Maddie Hendricks wanted to present a play without any technical frills.
To do that, she cast six students to play 52 characters and never changed the setting in Generic Theatre Company’s last performance of the season.
Hendricks, a sophomore majoring in dramatic literature, selected “The Dining Room” because she wanted to direct a play that focused on the acting. She shied away from what she called the sometimes “scary technical aspects” of theater, such as lighting and set changes.
“The Dining Room” comprises 18 separate vignettes and features 52 characters.
Hendricks, who has never before held a non-acting role in a student theater production, said she was apprehensive to submit a directing proposal at first, but was enthusiastic about what “The Dining Room” had to offer.

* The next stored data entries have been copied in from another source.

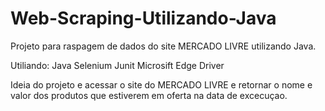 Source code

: # Web-Scraping-Utilizando-Java
Projeto para raspagem de dados do site MERCADO LIVRE utilizando Java.

Utiliando: 
Java
Selenium
Junit 
Microsift Edge Driver

Ideia do projeto e acessar o site do MERCADO LIVRE e retornar o nome e valor dos produtos que estiverem em oferta na data de excecuçao. 
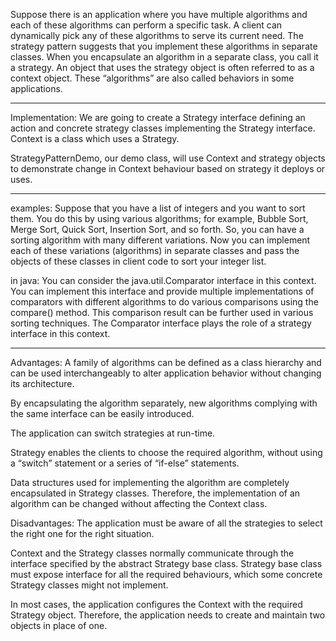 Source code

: Suppose there is an application where you have multiple algorithms and each of these
algorithms can perform a specific task. A client can dynamically pick any of these
algorithms to serve its current need.
The strategy pattern suggests that you implement these algorithms in separate
classes. When you encapsulate an algorithm in a separate class, you call it a strategy.
An object that uses the strategy object is often referred to as a context object. These
“algorithms” are also called behaviors in some applications.
*********************
Implementation:
We are going to create a Strategy interface defining an action and concrete strategy classes implementing
the Strategy interface. Context is a class which uses a Strategy.

StrategyPatternDemo, our demo class, will use Context and strategy objects to demonstrate change in Context
behaviour based on strategy it deploys or uses.
********************
examples:
Suppose that you have a list of integers and you want to sort them. You do this by using
various algorithms; for example, Bubble Sort, Merge Sort, Quick Sort, Insertion Sort, and
so forth. So, you can have a sorting algorithm with many different variations. Now you
can implement each of these variations (algorithms) in separate classes and pass the
objects of these classes in client code to sort your integer list.

in java:
You can consider the java.util.Comparator interface in this context. You can
implement this interface and provide multiple implementations of comparators
with different algorithms to do various comparisons using the compare() method.
This comparison result can be further used in various sorting techniques. The
Comparator interface plays the role of a strategy interface in this context.
**********************
Advantages:
A family of algorithms can be defined as a class hierarchy and can be used interchangeably 
to alter application behavior without changing its architecture.

By encapsulating the algorithm separately, new algorithms complying with the same interface can be easily introduced.

The application can switch strategies at run-time.

Strategy enables the clients to choose the required algorithm, without using a “switch” statement 
or a series of “if-else” statements.

Data structures used for implementing the algorithm are completely encapsulated in Strategy classes.
Therefore, the implementation of an algorithm can be changed without affecting the Context class.

Disadvantages:
The application must be aware of all the strategies to select the right one for the right situation.

Context and the Strategy classes normally communicate through the interface specified by the abstract
Strategy base class. Strategy base class must expose interface for all the required behaviours,
which some concrete Strategy classes might not implement.

In most cases, the application configures the Context with the required Strategy object.
Therefore, the application needs to create and maintain two objects in place of one. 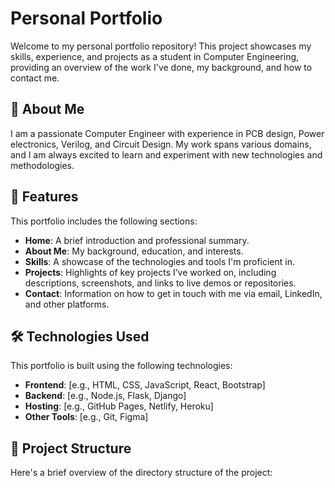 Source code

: # Personal Portfolio

Welcome to my personal portfolio repository! This project showcases my skills, experience, and projects as a student in Computer Engineering, providing an overview of the work I've done, my background, and how to contact me.

## 🚀 About Me

I am a passionate Computer Engineer with experience in PCB design, Power electronics, Verilog, and Circuit Design. My work spans various domains, and I am always excited to learn and experiment with new technologies and methodologies.

## 🌟 Features

This portfolio includes the following sections:

- **Home**: A brief introduction and professional summary.
- **About Me**: My background, education, and interests.
- **Skills**: A showcase of the technologies and tools I'm proficient in.
- **Projects**: Highlights of key projects I’ve worked on, including descriptions, screenshots, and links to live demos or repositories.
- **Contact**: Information on how to get in touch with me via email, LinkedIn, and other platforms.

## 🛠️ Technologies Used

This portfolio is built using the following technologies:

- **Frontend**: [e.g., HTML, CSS, JavaScript, React, Bootstrap]
- **Backend**: [e.g., Node.js, Flask, Django]
- **Hosting**: [e.g., GitHub Pages, Netlify, Heroku]
- **Other Tools**: [e.g., Git, Figma]

## 📁 Project Structure

Here's a brief overview of the directory structure of the project:

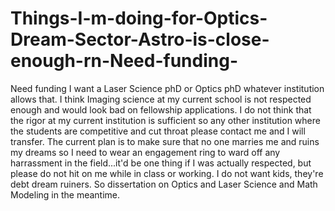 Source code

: # Things-I-m-doing-for-Optics-Dream-Sector-Astro-is-close-enough-rn-Need-funding-
Need funding
I want a Laser Science phD or Optics phD whatever institution allows that. I think Imaging science at my current school is not respected enough and would look bad on fellowship applications. 
I do not think that the rigor at my current institution is sufficient so any other institution where the students are competitive and cut throat please contact me and I will transfer. 
The current plan is to make sure that no one marries me and ruins my dreams so I need to wear an engagement ring to ward off any harrassment in the field...it'd be one thing if I was actually respected, but please do not hit on me while in class or working. 
I do not want kids, they're debt dream ruiners. 
So dissertation on Optics and Laser Science and Math Modeling in the meantime. 

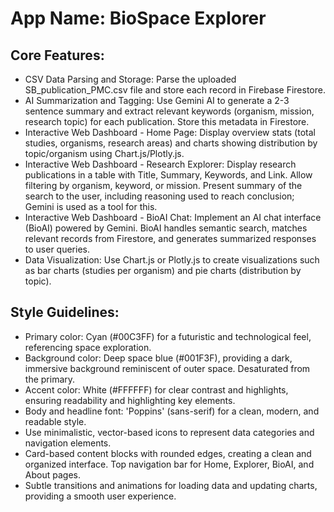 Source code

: # **App Name**: BioSpace Explorer

## Core Features:

- CSV Data Parsing and Storage: Parse the uploaded SB_publication_PMC.csv file and store each record in Firebase Firestore.
- AI Summarization and Tagging: Use Gemini AI to generate a 2-3 sentence summary and extract relevant keywords (organism, mission, research topic) for each publication. Store this metadata in Firestore.
- Interactive Web Dashboard - Home Page: Display overview stats (total studies, organisms, research areas) and charts showing distribution by topic/organism using Chart.js/Plotly.js.
- Interactive Web Dashboard - Research Explorer: Display research publications in a table with Title, Summary, Keywords, and Link. Allow filtering by organism, keyword, or mission. Present summary of the search to the user, including reasoning used to reach conclusion; Gemini is used as a tool for this.
- Interactive Web Dashboard - BioAI Chat: Implement an AI chat interface (BioAI) powered by Gemini. BioAI handles semantic search, matches relevant records from Firestore, and generates summarized responses to user queries.
- Data Visualization: Use Chart.js or Plotly.js to create visualizations such as bar charts (studies per organism) and pie charts (distribution by topic).

## Style Guidelines:

- Primary color: Cyan (#00C3FF) for a futuristic and technological feel, referencing space exploration.
- Background color: Deep space blue (#001F3F), providing a dark, immersive background reminiscent of outer space. Desaturated from the primary.
- Accent color: White (#FFFFFF) for clear contrast and highlights, ensuring readability and highlighting key elements.
- Body and headline font: 'Poppins' (sans-serif) for a clean, modern, and readable style.
- Use minimalistic, vector-based icons to represent data categories and navigation elements.
- Card-based content blocks with rounded edges, creating a clean and organized interface. Top navigation bar for Home, Explorer, BioAI, and About pages.
- Subtle transitions and animations for loading data and updating charts, providing a smooth user experience. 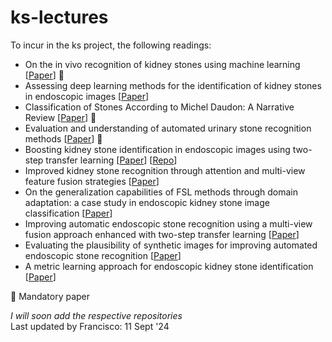 # ks-lectures

To incur in the ks project, the following readings: 

* On the in vivo recognition of kidney stones using machine learning [[Paper](https://ieeexplore.ieee.org/stamp/stamp.jsp?arnumber=10384337)] 🌟 
* Assessing deep learning methods for the identification of kidney stones in endoscopic images [[Paper](https://arxiv.org/pdf/2103.01146)] 
* Classification of Stones According to Michel Daudon: A Narrative Review [[Paper](https://www.sciencedirect.com/science/article/abs/pii/S2405456920302996)] 🌟 
* Evaluation and understanding of automated urinary stone recognition methods [[Paper](https://bjui-journals.onlinelibrary.wiley.com/doi/epdf/10.1111/bju.15767)] 🌟 
* Boosting kidney stone identification in endoscopic images using two-step transfer learning [[Paper](https://arxiv.org/pdf/2210.13654)] [[Repo](https://github.com/CV-INSIDE/ks-transferlearning)]
* Improved kidney stone recognition through attention and multi-view feature fusion strategies [[Paper](https://arxiv.org/pdf/2211.02967)]
* On the generalization capabilities of FSL methods through domain adaptation: a case study in endoscopic kidney stone image classification [[Paper](https://arxiv.org/pdf/2205.00895)]
* Improving automatic endoscopic stone recognition using a multi-view fusion approach enhanced with two-step transfer learning [[Paper](https://openaccess.thecvf.com/content/ICCV2023W/LXCV/papers/Lopez-Tiro_Improving_Automatic_Endoscopic_Stone_Recognition_Using_a_Multi-view_Fusion_Approach_ICCVW_2023_paper.pdf)]
* Evaluating the plausibility of synthetic images for improving automated endoscopic stone recognition [[Paper](https://ieeexplore.ieee.org/abstract/document/10600716)]
* A metric learning approach for endoscopic kidney stone identification [[Paper](https://arxiv.org/pdf/2307.07046)]


🌟 Mandatory paper  


  
*I will soon add the respective repositories*       
Last updated by Francisco: 11 Sept '24     
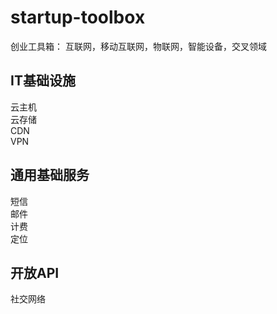 startup-toolbox
========
创业工具箱：  互联网，移动互联网，物联网，智能设备，交叉领域


IT基础设施
----
云主机  
云存储  
CDN  
VPN  

  
通用基础服务
----
短信  
邮件  
计费  
定位  
  
开放API
----
社交网络  
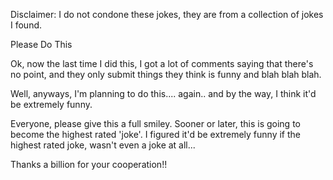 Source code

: Disclaimer: I do not condone these jokes, they are from a collection of jokes I found.

Please Do This

Ok, now the last time I did this, I got a lot of comments saying that there's no point, and they only submit things they think is funny and blah blah blah.

Well, anyways, I'm planning to do this.... again.. and by the way, I think it'd be extremely funny.

Everyone, please give this a full smiley. Sooner or later, this is going to become the highest rated 'joke'. I figured it'd be extremely funny if the highest rated joke, wasn't even a joke at all... 

Thanks a billion for your cooperation!!

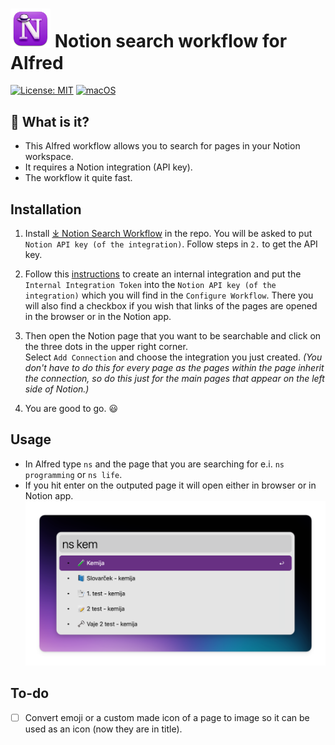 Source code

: # <img src="images/notionxalfred.jpg" width="64"> Notion search workflow for Alfred

[![License: MIT](https://img.shields.io/badge/License-MIT-yellow.svg)](https://opensource.org/licenses/MIT)
[![macOS](https://svgshare.com/i/ZjP.svg)](https://svgshare.com/i/ZjP.svg)

## 🤔 What is it?

- This Alfred workflow allows you to search for pages in your Notion workspace.
- It requires a Notion integration (API key).
- The workflow it quite fast.

## Installation

1. Install [⤓ Notion Search Workflow](https://github.com/svenko99/alfred-notion/releases/download/v1.1.0/notion_search.alfredworkflow) in the repo. You will be asked to put `Notion API key (of the integration)`. Follow steps in `2.` to get the API key.

2. Follow this [instructions](https://www.notion.so/help/create-integrations-with-the-notion-api#create-an-internal-integration) to create an internal integration and put the `Internal Integration Token` into the `Notion API key (of the integration)` which you will find in the `Configure Workflow`. There you will also find a checkbox if you wish that links of the pages are opened in the browser or in the Notion app.
  
3. Then open the Notion page that you want to be searchable and click on the three dots in the upper right corner.  
Select `Add Connection` and choose the integration you just created. *(You don't have to do this for every page as the pages within the page inherit the connection, so do this just for the main pages that appear on the left side of Notion.)*

4. You are good to go. 😃

## Usage

- In Alfred type `ns` and the page that you are searching for e.i. `ns programming` or `ns life`.
- If you hit enter on the outputed page it will open either in browser or in Notion app.
  ![screenshot](images/screenshot.png)

## To-do

- [ ] Convert emoji or a custom made icon of a page to image so it can be used as an icon (now they are in title).
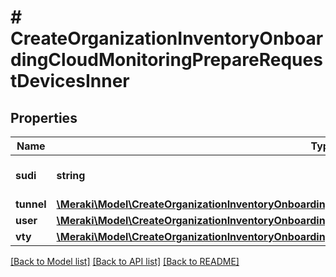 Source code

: # # CreateOrganizationInventoryOnboardingCloudMonitoringPrepareRequestDevicesInner

## Properties

Name | Type | Description | Notes
------------ | ------------- | ------------- | -------------
**sudi** | **string** | Device SUDI certificate |
**tunnel** | [**\Meraki\Model\CreateOrganizationInventoryOnboardingCloudMonitoringPrepareRequestDevicesInnerTunnel**](CreateOrganizationInventoryOnboardingCloudMonitoringPrepareRequestDevicesInnerTunnel.md) |  | [optional]
**user** | [**\Meraki\Model\CreateOrganizationInventoryOnboardingCloudMonitoringPrepareRequestDevicesInnerUser**](CreateOrganizationInventoryOnboardingCloudMonitoringPrepareRequestDevicesInnerUser.md) |  | [optional]
**vty** | [**\Meraki\Model\CreateOrganizationInventoryOnboardingCloudMonitoringPrepareRequestDevicesInnerVty**](CreateOrganizationInventoryOnboardingCloudMonitoringPrepareRequestDevicesInnerVty.md) |  | [optional]

[[Back to Model list]](../../README.md#models) [[Back to API list]](../../README.md#endpoints) [[Back to README]](../../README.md)
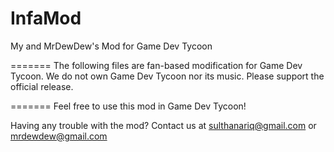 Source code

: InfaMod
=======

My and MrDewDew's Mod for Game Dev Tycoon

=======
The following files are fan-based modification for Game Dev Tycoon. We do not own Game Dev Tycoon nor its music. Please support the official release.

=======
Feel free to use this mod in Game Dev Tycoon!

Having any trouble with the mod? Contact us at
sulthanariq@gmail.com
or
mrdewdew@gmail.com
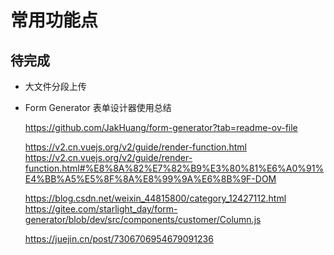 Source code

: # 常用功能点


## 待完成
- 大文件分段上传

- Form Generator 表单设计器使用总结
  



    https://github.com/JakHuang/form-generator?tab=readme-ov-file

    https://v2.cn.vuejs.org/v2/guide/render-function.html
    https://v2.cn.vuejs.org/v2/guide/render-function.html#%E8%8A%82%E7%82%B9%E3%80%81%E6%A0%91%E4%BB%A5%E5%8F%8A%E8%99%9A%E6%8B%9F-DOM

    https://blog.csdn.net/weixin_44815800/category_12427112.html
    https://gitee.com/starlight_day/form-generator/blob/dev/src/components/customer/Column.js
    
  
    https://juejin.cn/post/7306706954679091236
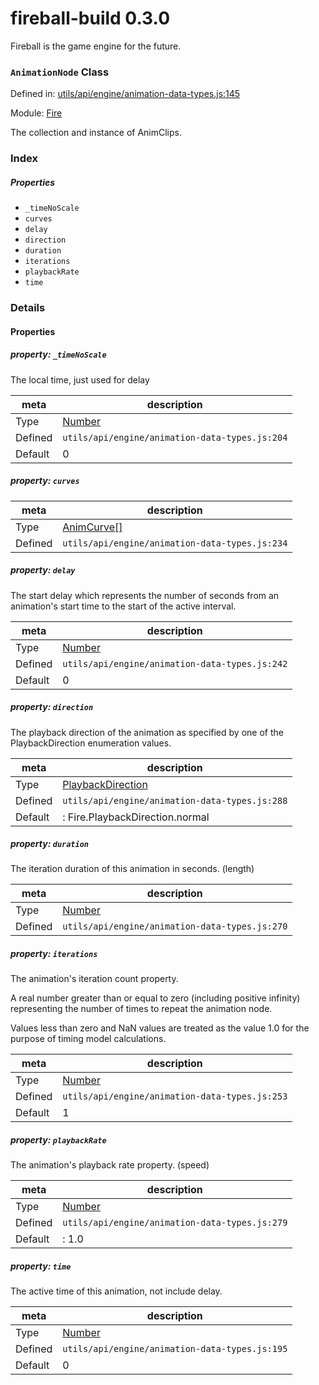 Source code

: 
# fireball-build 0.3.0

Fireball is the game engine for the future.

### `AnimationNode` Class


Defined in: [utils/api/engine/animation-data-types.js:145](../files/utils/api/engine/animation-data-types.js.js)

Module: [Fire](../modules/Fire.md)




The collection and instance of AnimClips.

### Index

##### Properties

  - `_timeNoScale`
  - `curves`
  - `delay`
  - `direction`
  - `duration`
  - `iterations`
  - `playbackRate`
  - `time`







### Details


#### Properties



##### property: `_timeNoScale`

The local time, just used for delay

| meta | description |
|------|-------------|
| Type | <a href="https://developer.mozilla.org/en/JavaScript/Reference/Global_Objects/Number" class="crosslink external" target="_blank">Number</a> |
| Defined | `utils/api/engine/animation-data-types.js:204` |
| Default    | 0 |




##### property: `curves`



| meta | description |
|------|-------------|
| Type | <a href="../classes/AnimCurve.html" class="crosslink">AnimCurve[]</a> |
| Defined | `utils/api/engine/animation-data-types.js:234` |




##### property: `delay`


 The start delay which represents the number of seconds from an animation's start time to the start of
the active interval.


| meta | description |
|------|-------------|
| Type | <a href="https://developer.mozilla.org/en/JavaScript/Reference/Global_Objects/Number" class="crosslink external" target="_blank">Number</a> |
| Defined | `utils/api/engine/animation-data-types.js:242` |
| Default    | 0 |




##### property: `direction`

The playback direction of the animation as specified by one of the PlaybackDirection enumeration values.

| meta | description |
|------|-------------|
| Type | <a href="../classes/PlaybackDirection.html" class="crosslink">PlaybackDirection</a> |
| Defined | `utils/api/engine/animation-data-types.js:288` |
| Default    | : Fire.PlaybackDirection.normal |




##### property: `duration`


 The iteration duration of this animation in seconds. (length)


| meta | description |
|------|-------------|
| Type | <a href="https://developer.mozilla.org/en/JavaScript/Reference/Global_Objects/Number" class="crosslink external" target="_blank">Number</a> |
| Defined | `utils/api/engine/animation-data-types.js:270` |




##### property: `iterations`


 The animation's iteration count property.

A real number greater than or equal to zero (including positive infinity) representing the number of times
to repeat the animation node.

Values less than zero and NaN values are treated as the value 1.0 for the purpose of timing model
calculations.



| meta | description |
|------|-------------|
| Type | <a href="https://developer.mozilla.org/en/JavaScript/Reference/Global_Objects/Number" class="crosslink external" target="_blank">Number</a> |
| Defined | `utils/api/engine/animation-data-types.js:253` |
| Default    | 1 |




##### property: `playbackRate`


 The animation's playback rate property. (speed)


| meta | description |
|------|-------------|
| Type | <a href="https://developer.mozilla.org/en/JavaScript/Reference/Global_Objects/Number" class="crosslink external" target="_blank">Number</a> |
| Defined | `utils/api/engine/animation-data-types.js:279` |
| Default    | : 1.0 |




##### property: `time`

The active time of this animation, not include delay.

| meta | description |
|------|-------------|
| Type | <a href="https://developer.mozilla.org/en/JavaScript/Reference/Global_Objects/Number" class="crosslink external" target="_blank">Number</a> |
| Defined | `utils/api/engine/animation-data-types.js:195` |
| Default    | 0 |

“I saw the show done eight years ago,” Hendricks said. “I thought it was one of the funniest plays I’d ever seen.”
“It’s all about WASPs,” she explained, referring to “white, Anglo-Saxon Protestants.” Hendricks said, “The typical WASP goes to the country club and has their sterling china and smiles at everything and doesn’t yell. There’s something very ’50s about it, even though some of the scenes take place in, like, the ’80s.”
The set, a full dining room getup, complete with a crystal chandelier and carved wooden tables and chairs, is the common thread throughout each scene.
“Every scene has characters with different ages, different personalities, different everything, but each one has something to do with the dining room, which is this very elegant, traditional dining room,” Hendricks said.
Assistant Director Elizabeth Taufield, a freshman, said the play is framed around “what a dining room means to you.” With alternating comedic and dramatic scenes, the actors get to explore a full range of characters.
Freshman Rachel Bell likes the versatility of her 10 roles.
“My first character’s like 50-something, and I go right from there to a 5-year-old,” she said. Bell – who has been enthusiastically auditioning for Generic shows since learning about the company at the the company’s Freshman Showcase – says her favorite role is Meg, a wife and mother whose marriage is falling apart as a result of her emerging homosexuality.
To freshman Nick Kelly, the constant role-changing, such as his transition from husband to little boy to grandfather, “can be tiring,” but the end result is a fun, dynamic atmosphere.
“What Maddie told us when we first started the whole process is that this is really like a ‘workout’ for an actor, because you play so many different characters in such a short time span that you really have to be very focused and very aware of who you’re playing at that moment,” senior Lorna Mulvaney, a theater major and previous executive producer at Generic, said.
The play has a sense of what Hendricks identifies as “preservation,” a need to connect with the past in the present, a theme embodied by the consistency of the setting. Each group of characters’ engagement with the dining room reflect both what changes with time and what remains the same.
“To me, ‘The Dining Room’ is like that feeling when you walk into your house during Christmas break, or at Thanksgiving,” Hendricks said. “It’s really about nostalgia.”